Picture of Radial Display Nixie Tube Clock
I grew up long after vacuum tubes had stopped being used, but I always found technology from that area to be fascinating. Nixie tubes in particular I think are very cool. They are filled with neon gas, and work by accelerating electrons from the digits to the grid in the front. You actually get a gradient of different colored plasma as the electrons gain velocity; the layer nearest the digits is a light orange, while the next layer is blue. I suspect that if you looked at running nixie tubes over a wide-spectrum camera that can view ultraviolet and infrared they would look very cool. But I digress. I have seen plenty of nixie tube clocks around, and I thought it would be cool to make my own. I used six IN-12B nixie tubes from ebay with six vintage russian high-voltage driver ICs (to the best of my knowledge there is no modern equivalent of this IC). To run it all, I used a preprogrammed driver microcontroller from AllSpectrum Electronics.
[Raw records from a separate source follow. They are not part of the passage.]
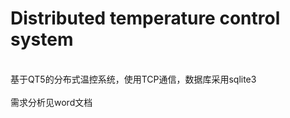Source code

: # Distributed temperature control system
<br>基于QT5的分布式温控系统，使用TCP通信，数据库采用sqlite3</br>
<br>需求分析见word文档</br>
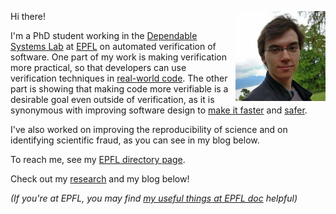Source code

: ---
---

<style>
.sidebar { display: none; }
.page, .archive { width: 100%; padding: 0; }
img { float: right; max-width: 15vw; margin-left: 1vw; }
h2 { margin: 0; }
h3 { visibility: hidden; } /* "Recent posts" header */
</style>

![Photo of me](./img/photo.jpg)

Hi there!

I'm a PhD student working in the [Dependable Systems Lab](https://dslab.epfl.ch) at [EPFL](https://epfl.ch) on automated verification of software.
One part of my work is making verification more practical, so that developers can use verification techniques in [real-world code](/research/klint).
The other part is showing that making code more verifiable is a desirable goal even outside of verification,
as it is synonymous with improving software design to [make it faster](/research/tinynf) and [safer](/research/tinynf-langs).

I've also worked on improving the reproducibility of science and on identifying scientific fraud, as you can see in my blog below.

To reach me, see my [EPFL directory page](https://people.epfl.ch/solal.pirelli/?lang=en).

Check out my [research](./research) and my blog below!

_(If you're at EPFL, you may find [my useful things at EPFL doc](./epfl) helpful)_
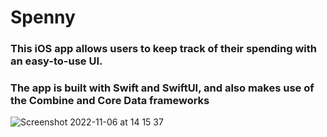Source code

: # Spenny

### This iOS app allows users to keep track of their spending with an easy-to-use UI.
### The app is built with Swift and SwiftUI, and also makes use of the Combine and Core Data frameworks
![Screenshot 2022-11-06 at 14 15 37](https://user-images.githubusercontent.com/80175028/200175955-e7a57409-8ea1-4231-b96a-cf96544c8f52.png)
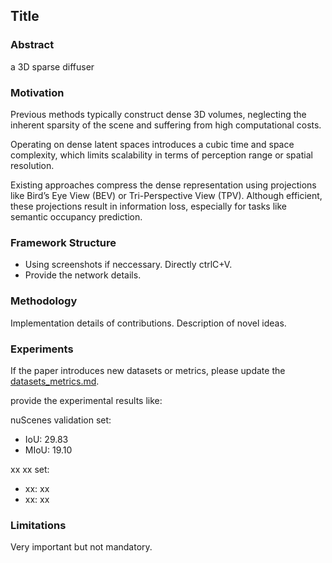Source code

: ## Title

### Abstract

a 3D sparse diffuser




### Motivation

Previous methods typically construct dense 3D volumes, neglecting the inherent sparsity of the scene and suffering from high computational costs.

Operating on dense latent spaces introduces a cubic time and space complexity, which limits scalability in terms of perception range or spatial resolution.

Existing approaches compress the dense representation using projections like Bird’s Eye View (BEV) or Tri-Perspective View (TPV). Although efficient, these projections result in information loss, especially for tasks like semantic occupancy prediction.



### Framework Structure

- Using screenshots if neccessary. Directly ctrlC+V. 
- Provide the network details. 

### Methodology

Implementation details of contributions. Description of novel ideas. 

### Experiments

If the paper introduces new datasets or metrics, please update the [datasets_metrics.md](datasets_metrics.md).

provide the experimental results like:

nuScenes validation set:
- IoU: 29.83 
- MIoU: 19.10

xx xx set:
- xx: xx 
- xx: xx



### Limitations
Very important but not mandatory. 


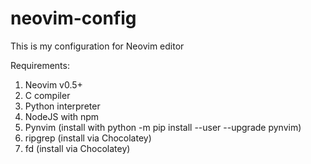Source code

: # neovim-config
This is my configuration for Neovim editor

Requirements:

1. Neovim v0.5+
2. C compiler
3. Python interpreter
4. NodeJS with npm
5. Pynvim (install with python -m pip install --user --upgrade pynvim)
6. ripgrep (install via Chocolatey)
7. fd (install via Chocolatey)
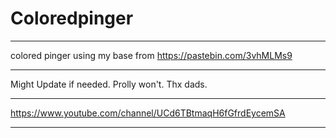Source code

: # Coloredpinger
_______________________________________
colored pinger using my base from https://pastebin.com/3vhMLMs9
_______________________________________
Might Update if needed. Prolly won't. Thx dads.
_______________________________________
https://www.youtube.com/channel/UCd6TBtmaqH6fGfrdEycemSA
_______________________________________
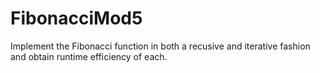 # FibonacciMod5
Implement the Fibonacci function in both a recusive and iterative fashion and obtain runtime efficiency of each.
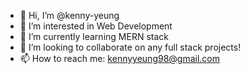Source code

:- 👋 Hi, I’m @kenny-yeung
- 👀 I’m interested in Web Development
- 🌱 I’m currently learning MERN stack
- 💞️ I’m looking to collaborate on any full stack projects!
- 📫 How to reach me: kennyyeung98@gmail.com

<!---
kenny-yeung/kenny-yeung is a ✨ special ✨ repository because its `README.md` (this file) appears on your GitHub profile.
You can click the Preview link to take a look at your changes.
--->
I considered programming an Arduino to run the clock functions, by the microcontroller AllSpectrum sells is far more advanced than anything I could program in a reasonable timeframe. I designed an acrylic case to have a unique aesthetic that I think separates my clock from most others that you can find on the internet. I then used a laser cutter to cut out the case, and glued it all together. The tube orientation I used is a bit weird because I didn't want any tubes upside down. In the picture below, the time is 12:03:00. The lit numbers are much clearer in person, it is difficult to capture the way they look on camera, but I tried my best.

that's beautiful!

robot7973 years ago
i would realy like more atention to the electrical part of the instructable

you act like everybody have the stuff lying around
A concised / detailed BOM (bill of materials) for the build would be good here as I have been considering doing a Nixie clock of my own.